California Wastewater Rates — Life after Bighorn v. Verjil

William F. Stanger*
J.D. Candidate (2014), UC Davis School of Law (King Hall)
July 9, 2013

Introduction

In California, voters passed Proposition 218 in 1996, which added articles XIII C and XIII D to the state Constitution. These articles set limits on property-based revenues (taxes, assessments, fees, and charges), and require voter approval for most increases. Particularly pertinent to wastewater rates is the inherent friction between Article XIII C Section 3, which affirms the right of voters to reduce their local property-related bills, including their wastewater rates, and Article XIII D Section 6, which allows local governing bodies to raise wastewater rates without voter approval.1 This paper discusses that friction as set forth in Bighorn-Desert View Water Agency v. Verjil, 39 Cal.4th 205 (2006), and explores relevant jurisprudence supporting a compromise between rate reductions and statutorily mandated rates.

Background

Wastewater is water contaminated by wastes and pollutants during its use in residential, commercial, or industrial processes that requires treatment prior to discharge.2 The State Water Resources Control Board issues and regulates permits for wastewater dischargers to ensure compliance with the two major sources of water quality control standards: the federal Clean Water Act, and the Californian Porter-Cologne Act.3 For most aggregated residential and agricultural users, water is provided by a local governing body — their local water district, their county, or even their municipality. That local governing body is generally responsible for arranging treatment of the wastewater. The local landowners that benefit from having water delivered are responsible for paying for both water service and associated wastewater treatment, although they can and do contractually pass these use costs on to customers and lessees whenever possible.

Wastewater Plant

Treating wastewater requires expensive plants and equipment. These facilities are costly to maintain, and even with diligent maintenance will eventually wear out or break down. When that happens, the wastewater treatment provider must invest in expensive capital improvements. A utility provider generally finances improvements by raising its customers’ rates.4 Increased rates may be set aside and accumulated in a capital improvement account well in advance of starting a project, or future rate collections may be used as security for a bond or loan to immediately finance a project. Under either such financing plan, improvement costs are passed through to the benefitted ratepayers.

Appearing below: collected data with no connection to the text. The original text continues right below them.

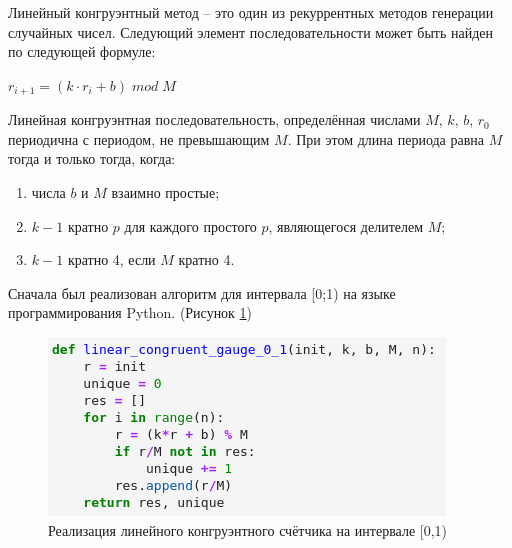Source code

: \documentclass[14pt,fleqn]{extarticle}
\begin{document}
    Линейный конгруэнтный метод -- это один из рекуррентных методов генерации случайных чисел. Следующий элемент последовательности может быть найден по следующей формуле:
    \begin{center}
        $ r_{i+1} = (k \cdot r_i + b) \; mod \; M$
    \end{center}
    
    Линейная конгруэнтная последовательность, определённая числами $M$, $k$, $b$, $r_0$ периодична с периодом, не превышающим $M$. При этом длина периода равна $M$ тогда и только тогда, когда:
    \begin{enumerate}[topsep=0pt,itemsep=-1ex,partopsep=1ex,parsep=1ex]
        \item числа $b$ и $M$ взаимно простые;
        \item $k-1$ кратно $p$ для каждого простого $p$, являющегося делителем $M$;
        \item $k-1$ кратно 4, если $M$ кратно 4.
    \end{enumerate}
    Сначала был реализован алгоритм для интервала [0;1) на языке программирования Python. (Рисунок \ref{fig:linear_congruent_gauge_0_1_code})
    \begin{figure}[h]
        \centering \includegraphics[scale=0.8]{linear_congruent_gauge_0_1_code}
        \caption{Реализация линейного конгруэнтного счётчика на интервале [0,1)}
        \label{fig:linear_congruent_gauge_0_1_code}
    \end{figure}
\end{document}
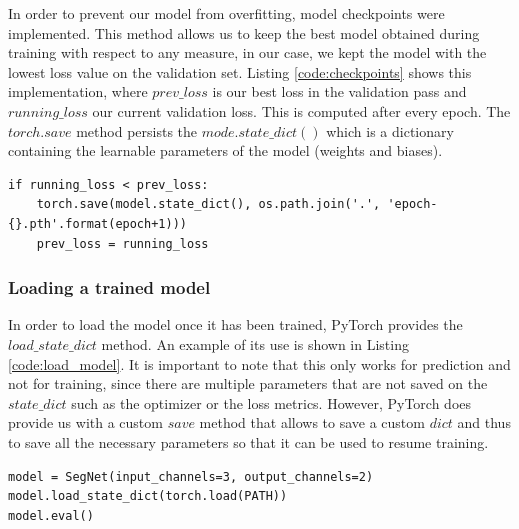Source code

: In order to prevent our model from overfitting, model checkpoints were implemented. This method allows us to keep the best model obtained during training with respect to any measure, in our case, we kept the model with the lowest loss value on the validation set. Listing \ref{code:checkpoints} shows this implementation, where $prev\_loss$ is our best loss in the validation pass and $running\_loss$ our current validation loss. This is computed after every epoch. The $torch.save$ method persists the $mode.state\_dict()$ which is a dictionary containing the learnable parameters of the model (weights and biases).


\begin{lstlisting}[style=Python-color, caption=Model checkpoints, frame=single, label=code:checkpoints]
if running_loss < prev_loss:
	torch.save(model.state_dict(), os.path.join('.', 'epoch-{}.pth'.format(epoch+1)))
	prev_loss = running_loss

\end{lstlisting}

\subsubsection{Loading a trained model}
In order to load the model once it has been trained, PyTorch provides the $load\_state\_dict$ method. An example of its use is shown in Listing \ref{code:load_model}. It is important to note that this only works for prediction and not for training, since there are multiple parameters that are not saved on the $state\_dict$ such as the optimizer or the loss metrics. However, PyTorch does provide us with a custom $save$ method that allows to save a custom $dict$ and thus to save all the necessary parameters so that it can be used to resume training.

\begin{lstlisting}[style=Python-color, caption=Load model checkpoint, frame=single, label=code:load_model]
model = SegNet(input_channels=3, output_channels=2)
model.load_state_dict(torch.load(PATH))
model.eval()

\end{lstlisting}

Ratepayers may not understand or appreciate why their bills went up. This can generate confusion and animosity within the community. Wastewater treatment systems are doubly misunderstood, because the service tends to be invisible to benefitted property owners, and apportioning actual treatment costs and benefits to specific landowners is difficult. Domestic water consumers may understand why water delivery costs increase, but may not intuitively understand why wastewater treatment costs go up. The result can be opposition to necessary rate increases.

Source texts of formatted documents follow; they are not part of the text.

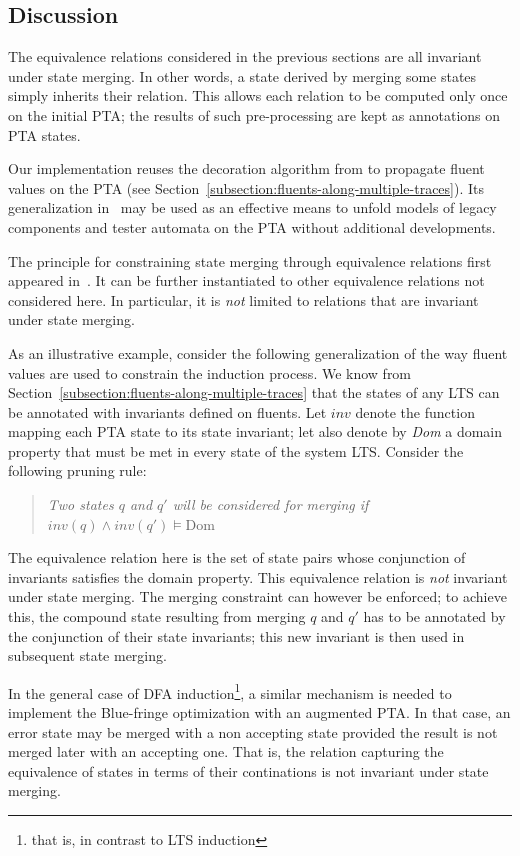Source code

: \subsection{Discussion\label{subsection:qsm-constraints-implementation-notes}}

The equivalence relations considered in the previous sections are all invariant under state merging. In other words, a state derived by merging some states simply inherits their relation. This allows each relation to be computed only once on the initial PTA; the results of such pre-processing are kept as annotations on PTA states. 

Our implementation reuses the decoration algorithm from \cite{Damas:2006} to propagate fluent values on the PTA (see Section~\ref{subsection:fluents-along-multiple-traces}). Its generalization in~\cite{Damas:2011} may be used as an effective means to unfold models of legacy components and tester automata on the PTA without additional developments.

The principle for constraining state merging through equivalence relations first appeared in~\cite{Coste:1998, Coste:2004}. It can be further instantiated to other equivalence relations not considered here. In particular, it is \emph{not} limited to relations that are invariant under state merging.

As an illustrative example, consider the following generalization of the way fluent values are used to constrain the induction process. We know from Section~\ref{subsection:fluents-along-multiple-traces} that the states of any LTS can be annotated with invariants defined on fluents. Let $inv$ denote the function mapping each PTA state to its state invariant; let also denote by \emph{Dom} a domain property that must be met in every state of the system LTS. Consider the following pruning rule:
\begin{quote}
\emph{Two states $q$ and $q'$ will be considered for merging if $inv(q) \wedge inv(q') \models \mbox{Dom}$}
\end{quote}

The equivalence relation here is the set of state pairs whose conjunction of invariants satisfies the domain property. This equivalence relation is \emph{not} invariant under state merging. The merging constraint can however be enforced; to achieve this, the compound state resulting from merging $q$ and $q'$ has to be annotated by the conjunction of their state invariants; this new invariant is then used in subsequent state merging.

In the general case of DFA induction\footnote{that is, in contrast to LTS induction}, a similar mechanism is needed to implement the Blue-fringe optimization with an augmented PTA. In that case, an error state may be merged with a non accepting state provided the result is not merged later with an accepting one. That is, the relation capturing the equivalence of states in terms of their continations is not invariant under state merging.
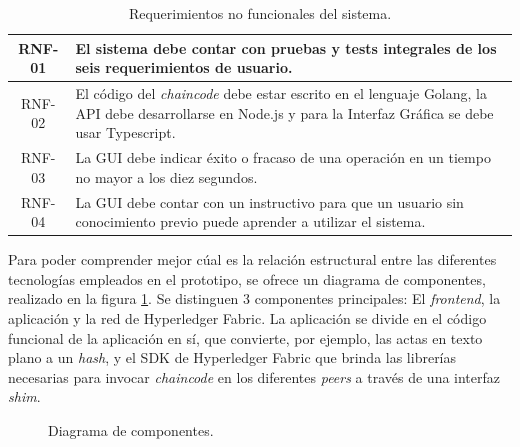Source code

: \begin{table}[h]
    \begin{tabularx}{\textwidth}{|c|X|}
    \hline
    RNF-01 & El sistema debe contar con pruebas y tests integrales de los seis requerimientos de usuario.\\
    \hline
    RNF-02 & El código del \textit{chaincode} debe estar escrito en el lenguaje Golang, la API debe desarrollarse en Node.js y para la Interfaz Gráfica se debe usar Typescript.\\
    \hline
    RNF-03 & La GUI debe indicar éxito o fracaso de una operación en un tiempo no mayor a los diez segundos.\\
    \hline
    RNF-04 & La GUI debe contar con un instructivo para que un usuario sin conocimiento previo puede aprender a utilizar el sistema.\\
    \hline
    \end{tabularx}
    \caption{Requerimientos no funcionales del sistema.}
    \label{table:req_nofunc}
\end{table}

Para poder comprender mejor cúal es la relación estructural entre las diferentes tecnologías empleados en el prototipo, se ofrece un diagrama de componentes, realizado en la figura \ref{fig:components}. Se distinguen 3 componentes principales: El \textit{frontend}, la aplicación y la red de Hyperledger Fabric. La aplicación se divide en el código funcional de la aplicación en sí, que convierte, por ejemplo, las actas en texto plano a un \textit{hash}, y el SDK de Hyperledger Fabric que brinda las librerías necesarias para invocar \textit{chaincode} en los diferentes \textit{peers} a través de una interfaz \textit{shim}.

\begin{figure}[H]
    \caption{Diagrama de componentes.}
    \label{fig:components}
\end{figure}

Bighorn v. Verjil — Interpreting the Landmark Case

The landmark California case that first addressed the tension between the California constitutional provisions governing the raising and lowering rates was Bighorn-Desert View Water Agency v. Verjil (2006), 39 Cal.4th 205, 221 (Bighorn). In Bighorn, a local water district sought to invalidate a proposed initiative reducing water rates and requiring voter approval for any future increase. The district argued that because Section 6 of Article XIII D authorizes them to impose new water or sewer charges without voter approval, then voters cannot reduce those charges under Section 3 of Article XIII C.5

While ultimately invalidating the initiative on other grounds, the California Supreme Court did not accept the district’s interpretation of Article XIII D and instead, reconciled the two constitutional provisions. In so doing, the Court created, perhaps unintentionally, a legal ambiguity as to the permissible scope of the local initiative power to reduce water rates. The Court held that Section 3 of Article XIII C does allow voters to reduce their water service charges, but that it does not authorize voter approval requirements for future rate increases.6 The Court went on to say that ratepayers may reduce their rates, and then the district may impose a new charge if necessary.7

The Court declined to rule on whether the repeal initiative would have withstood the statutory requirement that water rates be high enough to operate and maintain the equipment, build a capital reserve, and pay down any debt:

“In holding that [S]ection 3 of Article XIII C of the state Constitution authorizes initiative measures that reduce public agency water service charges, we are not holding that the authorized initiative power is free of all limitations. In particular, we are not determining whether the electorate’s initiative power is subject to the statutory provision requiring that water service charges be set at a level that ‘will pay the operating expenses of the agency, … provide for repairs and depreciation of works, provide a reasonable surplus for improvements, extensions, and enlargements, pay the interest on any bonded debt, and provide a sinking or other fund for the payment of the principal of such debt as it may become due.’ (Stats.1969, ch. 1175, § 25, p. 2286, 72B West’s Ann. Wat.-Appen., supra, ch. 112, p. 203.) That issue is not currently before us.”8

Thus, the Court in Bighorn left open the question of whether the initiative, had it been upheld, would have been required to comply with mandatory statutory obligations governing minimum rates.9

If the Court had addressed that issue, initiative jurisprudence suggests that the Court would likely have examined the Legislature’s involvement, the language of the statute, and the level of statewide concern involved. Applicable case law strongly suggests that although initiatives may be reconciled with a statute or preempted by a statute, initiatives are not likely to withstand direct conflict with a statute. It is likely the Court would only uphold a rollback initiative that left water rates high enough to maintain operations, build a capital reserve, and pay its debt.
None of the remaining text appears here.